GIVEN DATA Block Start
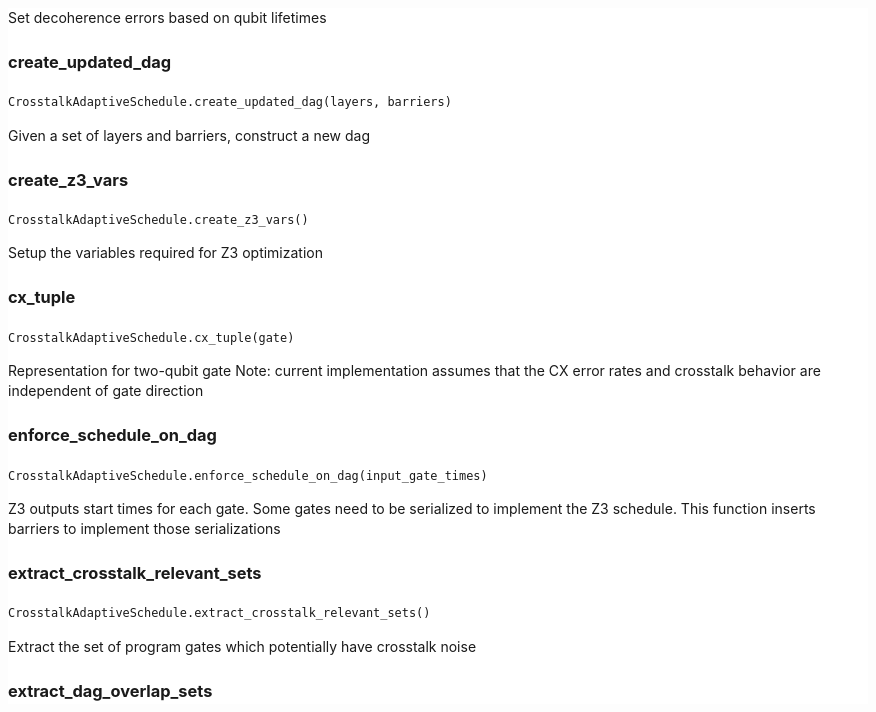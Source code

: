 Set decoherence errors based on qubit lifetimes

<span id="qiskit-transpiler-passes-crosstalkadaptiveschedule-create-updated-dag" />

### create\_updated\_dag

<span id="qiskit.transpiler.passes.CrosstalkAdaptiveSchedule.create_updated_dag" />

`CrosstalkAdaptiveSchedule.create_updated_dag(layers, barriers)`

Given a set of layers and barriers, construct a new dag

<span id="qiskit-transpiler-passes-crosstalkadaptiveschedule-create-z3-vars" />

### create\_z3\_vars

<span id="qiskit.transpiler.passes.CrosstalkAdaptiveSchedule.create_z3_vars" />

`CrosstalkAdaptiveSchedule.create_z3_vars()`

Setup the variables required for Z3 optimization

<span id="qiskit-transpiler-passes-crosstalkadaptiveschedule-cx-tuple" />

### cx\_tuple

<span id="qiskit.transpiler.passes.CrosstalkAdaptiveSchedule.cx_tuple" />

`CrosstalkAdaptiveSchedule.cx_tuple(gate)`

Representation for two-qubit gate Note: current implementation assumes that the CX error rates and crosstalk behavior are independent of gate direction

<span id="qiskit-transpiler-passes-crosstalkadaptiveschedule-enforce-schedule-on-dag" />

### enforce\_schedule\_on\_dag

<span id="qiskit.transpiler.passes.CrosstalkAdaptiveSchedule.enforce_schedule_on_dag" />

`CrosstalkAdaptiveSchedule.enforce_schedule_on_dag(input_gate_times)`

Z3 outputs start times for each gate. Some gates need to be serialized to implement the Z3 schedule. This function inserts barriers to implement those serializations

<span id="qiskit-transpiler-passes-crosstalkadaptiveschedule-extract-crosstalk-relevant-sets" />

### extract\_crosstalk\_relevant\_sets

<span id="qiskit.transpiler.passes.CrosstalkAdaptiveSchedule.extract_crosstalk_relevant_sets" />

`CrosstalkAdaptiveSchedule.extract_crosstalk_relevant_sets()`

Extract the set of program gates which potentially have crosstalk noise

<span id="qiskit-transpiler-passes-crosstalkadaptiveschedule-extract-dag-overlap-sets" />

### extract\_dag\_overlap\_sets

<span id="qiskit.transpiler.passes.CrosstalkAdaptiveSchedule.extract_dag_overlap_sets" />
GIVEN DATA Block End
GIVEN DATA Block Start
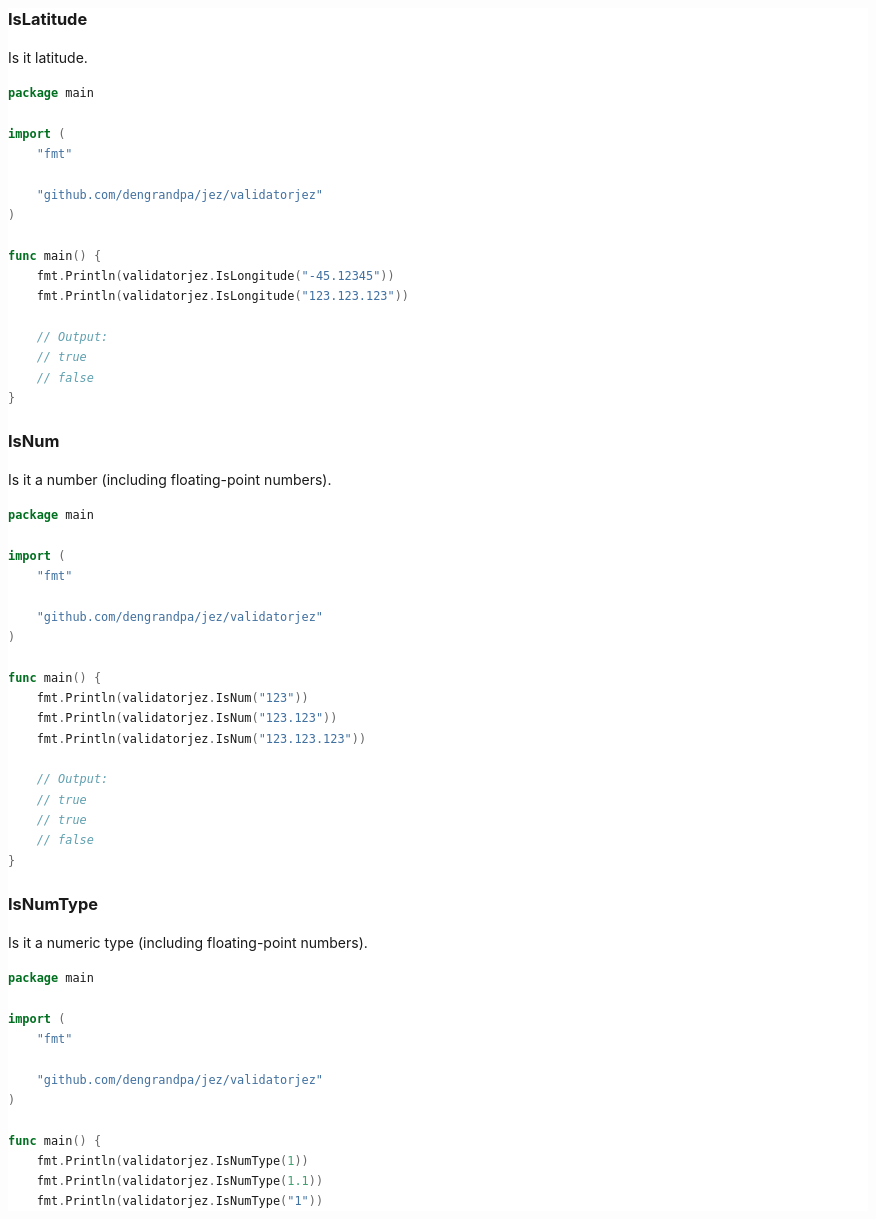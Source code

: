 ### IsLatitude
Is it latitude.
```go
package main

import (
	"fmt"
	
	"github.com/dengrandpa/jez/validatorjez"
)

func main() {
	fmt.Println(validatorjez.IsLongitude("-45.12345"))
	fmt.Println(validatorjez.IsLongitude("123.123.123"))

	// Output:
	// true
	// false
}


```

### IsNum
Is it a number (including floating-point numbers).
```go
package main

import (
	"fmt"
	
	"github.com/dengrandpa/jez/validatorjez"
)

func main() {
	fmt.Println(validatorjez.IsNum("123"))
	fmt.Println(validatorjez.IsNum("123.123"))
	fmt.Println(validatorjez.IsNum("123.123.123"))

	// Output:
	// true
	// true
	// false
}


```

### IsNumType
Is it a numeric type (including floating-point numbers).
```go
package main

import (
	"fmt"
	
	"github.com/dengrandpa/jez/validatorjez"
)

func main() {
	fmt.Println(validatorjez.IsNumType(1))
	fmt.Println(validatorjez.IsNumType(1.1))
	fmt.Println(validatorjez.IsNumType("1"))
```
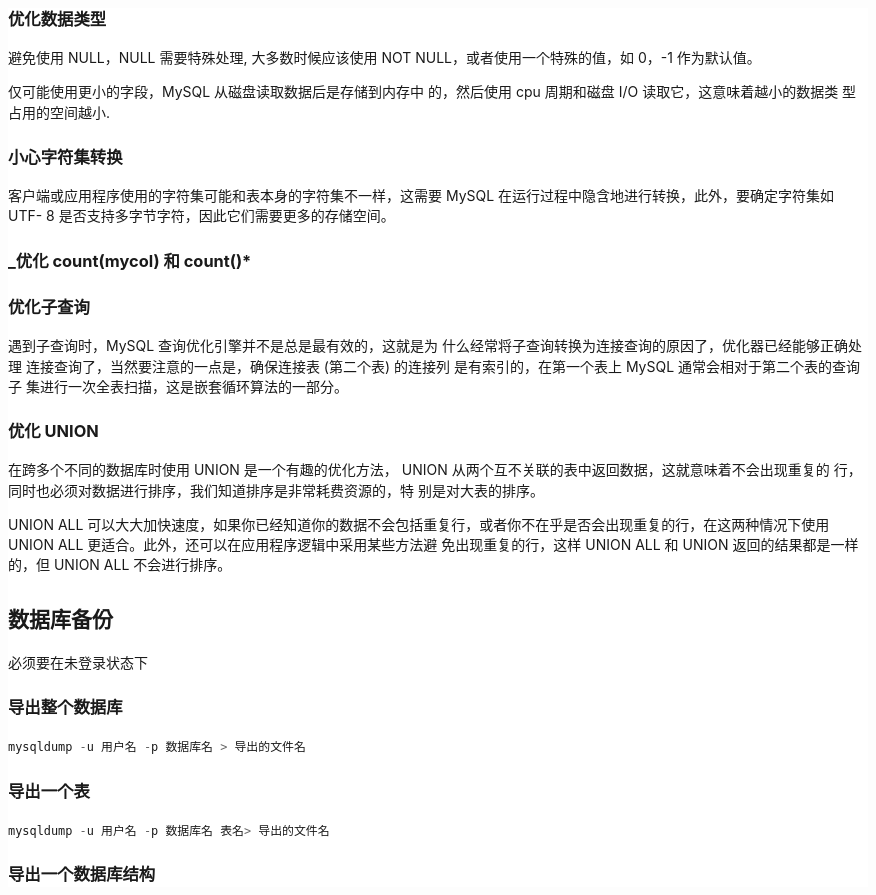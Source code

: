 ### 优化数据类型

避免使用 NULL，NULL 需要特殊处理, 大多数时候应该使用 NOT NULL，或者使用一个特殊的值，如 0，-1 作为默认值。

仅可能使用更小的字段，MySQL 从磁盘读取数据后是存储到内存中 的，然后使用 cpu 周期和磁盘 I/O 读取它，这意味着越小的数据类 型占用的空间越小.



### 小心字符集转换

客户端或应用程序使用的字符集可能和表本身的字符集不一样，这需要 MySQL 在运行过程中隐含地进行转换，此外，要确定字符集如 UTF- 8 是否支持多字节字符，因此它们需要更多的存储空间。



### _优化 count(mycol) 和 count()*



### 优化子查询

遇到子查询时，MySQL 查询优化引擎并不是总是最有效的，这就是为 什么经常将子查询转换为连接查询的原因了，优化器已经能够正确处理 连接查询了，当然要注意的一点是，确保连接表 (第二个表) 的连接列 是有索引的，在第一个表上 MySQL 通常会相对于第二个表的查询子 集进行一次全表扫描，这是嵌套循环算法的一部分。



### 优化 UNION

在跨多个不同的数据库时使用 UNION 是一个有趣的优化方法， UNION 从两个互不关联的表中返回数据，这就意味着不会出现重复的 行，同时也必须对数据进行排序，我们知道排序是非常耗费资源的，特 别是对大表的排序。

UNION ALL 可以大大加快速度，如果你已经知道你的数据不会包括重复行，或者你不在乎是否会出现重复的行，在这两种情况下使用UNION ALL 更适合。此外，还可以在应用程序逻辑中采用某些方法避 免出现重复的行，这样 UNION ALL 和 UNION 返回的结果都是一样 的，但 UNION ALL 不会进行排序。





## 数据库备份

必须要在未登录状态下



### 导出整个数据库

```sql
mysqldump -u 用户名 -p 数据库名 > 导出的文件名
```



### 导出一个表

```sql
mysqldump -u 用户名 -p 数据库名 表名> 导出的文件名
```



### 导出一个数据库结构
GIVEN DATA Block End
#### YOUR ASSIGNMENT:
Every line of the data above that includes "IsNumType" should be listed.

#### FINISHED EXERCISE:
### IsNumType
	fmt.Println(validatorjez.IsNumType(1))
	fmt.Println(validatorjez.IsNumType(1.1))
	fmt.Println(validatorjez.IsNumType("1"))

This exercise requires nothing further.